A torrid affair between Captain Kirk and his trusty Vucan sidekick, Spock? It may sound faintly odd, but not to readers of slash fiction - fan writing by and for women based on characters from TV shows, most of it featuring sexually explicit relationships between two men. The "slash" refers to the punctuation mark connecting the the odd couples. But what has this to do with science?
Catherine Salmon and Donald Symons tackle that question in Warrior Lovers, a book in the Darwinism Today series that uses slash fiction to examin the female mating psychology. And while they're at it, they want to unveil the unique appeal of the genre to its fans.
Salmon and Symons argue that the essential features of slash hold information about human psychological adaptions that are rooted in evolution by natural selection because it's a window into sexual fantasies. Comparing slash fiction with commercial female erotica, and contrasting both with commerical male erotica is one way to illuminate evolved female mating behaviour.
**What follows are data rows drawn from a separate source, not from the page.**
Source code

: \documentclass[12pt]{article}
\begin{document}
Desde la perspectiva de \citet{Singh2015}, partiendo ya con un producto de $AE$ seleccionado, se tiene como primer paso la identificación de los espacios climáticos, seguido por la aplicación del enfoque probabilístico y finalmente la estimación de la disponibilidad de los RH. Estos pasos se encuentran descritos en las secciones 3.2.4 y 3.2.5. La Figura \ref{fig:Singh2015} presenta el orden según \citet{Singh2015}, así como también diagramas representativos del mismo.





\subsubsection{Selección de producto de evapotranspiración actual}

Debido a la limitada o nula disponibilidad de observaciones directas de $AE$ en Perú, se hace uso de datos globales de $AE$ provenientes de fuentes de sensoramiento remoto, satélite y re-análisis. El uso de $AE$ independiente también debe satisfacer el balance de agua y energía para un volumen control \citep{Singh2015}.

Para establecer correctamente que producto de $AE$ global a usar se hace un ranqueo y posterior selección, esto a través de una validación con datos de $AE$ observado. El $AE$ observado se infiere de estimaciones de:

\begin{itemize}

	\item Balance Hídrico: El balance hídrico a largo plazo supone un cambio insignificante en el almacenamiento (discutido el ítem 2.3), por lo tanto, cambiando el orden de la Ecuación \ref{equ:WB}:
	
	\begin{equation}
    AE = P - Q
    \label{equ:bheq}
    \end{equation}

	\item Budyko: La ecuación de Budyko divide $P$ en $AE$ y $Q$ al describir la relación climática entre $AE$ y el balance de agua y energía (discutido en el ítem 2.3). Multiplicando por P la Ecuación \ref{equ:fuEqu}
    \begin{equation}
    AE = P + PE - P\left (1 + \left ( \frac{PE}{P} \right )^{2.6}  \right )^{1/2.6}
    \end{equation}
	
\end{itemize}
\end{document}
And after a clear introduction to evolutionary biology, Salmon and Symons wade in with evidence that mating behaviour has its roots in the needs of our hunter gatherer ancestors. Women, they say seek secure relationships with warrior men: tall, strong and brave, yet tamed by love.
There's more than a whiff of mainstream romance novels about all this, but slash fiction has a unique appeal in enabling readers to indentify with a co-warrior rather than a Mrs Warrior. The argument is persuasive and clear, but slash fiction is rather more diverse and complex than these authors allow, and so, one suspects, is modern female mating psychology.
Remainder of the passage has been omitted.